The first argument that had a formal structure that was logically valid and left open the question of the actual substance that would occupy a functional-, or causal-, role, was from Armstrong & Lewis (c-fibers firing). Author's first objection is that the first premise, namely that (a priori) [mental state] occupies a causal role in the behavior, tendencies, and dispositions, of a creature is a "culpably good premise for materialists"(pg554). The dualist, according to author, would not accept this at the very outset: a [mental state] is what presents itself to consciousness, the attendant causal roles it plays are a posteriori. The main point for the dualist is that "we know the mind primarily through introspection" (pg554), not through behavior. The second premise, author claims, begs the question by claiming that [mental state] is exhausted by its causal role. In other words, it denies that there could be overdetermination of the causal role by both something physical and something mental. While many may scoff at overdetermination, author then claims that using parsimony to adjudicate is premature (see above). The strategy to hold off parsimony and allow for overdetermination, epiphenomenalism, and other causally-inert dualist theories is repeated often by author (pg555-6). This concluded the dispatching of arguments in favor of materialism.

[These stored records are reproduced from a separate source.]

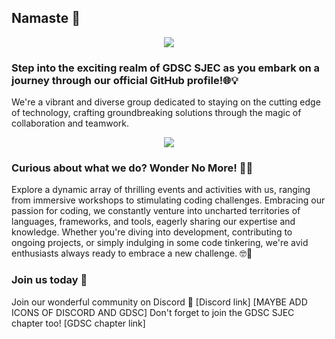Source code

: ## Namaste 🙏
                            
<p align="center">
  <img src="ADD AN IMAGE RELATED TO GDSC HERE" />
</p>
                         
### Step into the exciting realm of GDSC SJEC as you embark on a journey through our official GitHub profile!🌐💡
We're a vibrant and diverse group dedicated to staying on the cutting edge of technology, crafting groundbreaking solutions through the magic of collaboration and teamwork.

<p align="center">
  <img src="ADD AN IMAGE RELATED TO CODERS WORKING TOGETHER HERE- LOTTIE ANIMATIONS MAYBE" />
</p>

### Curious about what we do? Wonder No More! 👨‍💻
Explore a dynamic array of thrilling events and activities with us, ranging from immersive workshops to stimulating coding challenges. Embracing our passion for coding, we constantly venture into uncharted territories of languages, frameworks, and tools, eagerly sharing our expertise and knowledge. Whether you're diving into development, contributing to ongoing projects, or simply indulging in some code tinkering, we're avid enthusiasts always ready to embrace a new challenge. 🤓🚀

### Join us today 🤝
Join our wonderful community on Discord 🤗 
[Discord link] [MAYBE ADD ICONS OF DISCORD AND GDSC]
Don't forget to join the GDSC SJEC chapter too!
[GDSC chapter link]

Most of the rest of the paper then deals with replies to objections to dualism.
1. The "Interaction problem": how can non-matter interact with matter in any way?
Author: Just because there is no good model doesn't mean the objection is fatal. Causality itself is a tough concept to get right, as is determinism. Also, amend dualism to be spatial: it's right behind the eyes, in each brain. This takes away the non-spatial weirdness of dualism.
2. "Excrescencehood": mind-stuff seem to follow no laws and be extraneous to known facts.
Author: this is just a fundamental dualist/materialist disagreement about what's prior in accounting for mental life: is it prediction and behavior or the phenomena and feels? Clearly the dualist will claim the feels are what are important to capture in accounts of the mental. Besides, according to Wilkes, mental ascriptions are used for more than just explanations and prediction.
3. "Laws of Physics": conservation of matter and energy prohibits mental stuff from getting involved.
Author: Weak-form conservation is still compatible with dualism. Strong-form isn't required by physicists. Also, since we allow that the mental is spatial (but not material), the physical conception of space-time isn't violated.
4. "Evolutionary Theory": How could the mental have evolved as adaptive?
Author: nobody believes that all traits must be adaptive. And Churchland's claim that all traits must be physical and evolved from a physical process is question-begging.
5. "Explanatory Impotence": dualism explains little (if anything), while neuroscience explains a "great deal"(pg560).
Author: This is a bad comparison. Dualism competes with materialism, not neuroscience. But of course materialism does underwrite why neuro-facts are relevant to mental-facts. Author claims the dualist both use these facts through using a "transducer" but also capitalize on the neuro-facts being content-poor with respect to mental properties.
6. "Neural Dependence": mental life is dependent on a working neural one.
Author: Use the transducer argument. "Mind-brain interaction may be constant and very intimate" (pg561).
7. "Epistemology of other minds": How could we know about other minds, especially non-spatial ones?
Author: Again, we fixed that part of dualism by making it spatial. So after that fix is applied, this is a perceptual and epistemological problem, not a mind-body one.
8. "Unity and Individuation": How could the mental and the physical both be attached to one brain?
Author: Well, because dualism is interactionist and each mind has causal connections to a particular body. How is this unique relation explained? Well, look to some evolutionary story (aka, hand waive).
9. "The Pairing Problem": How can each mind be paired with each body?
Author: well, by making the mental spatial. Causal explanations may just be "brute" facts, not requiring further analysis (pg562).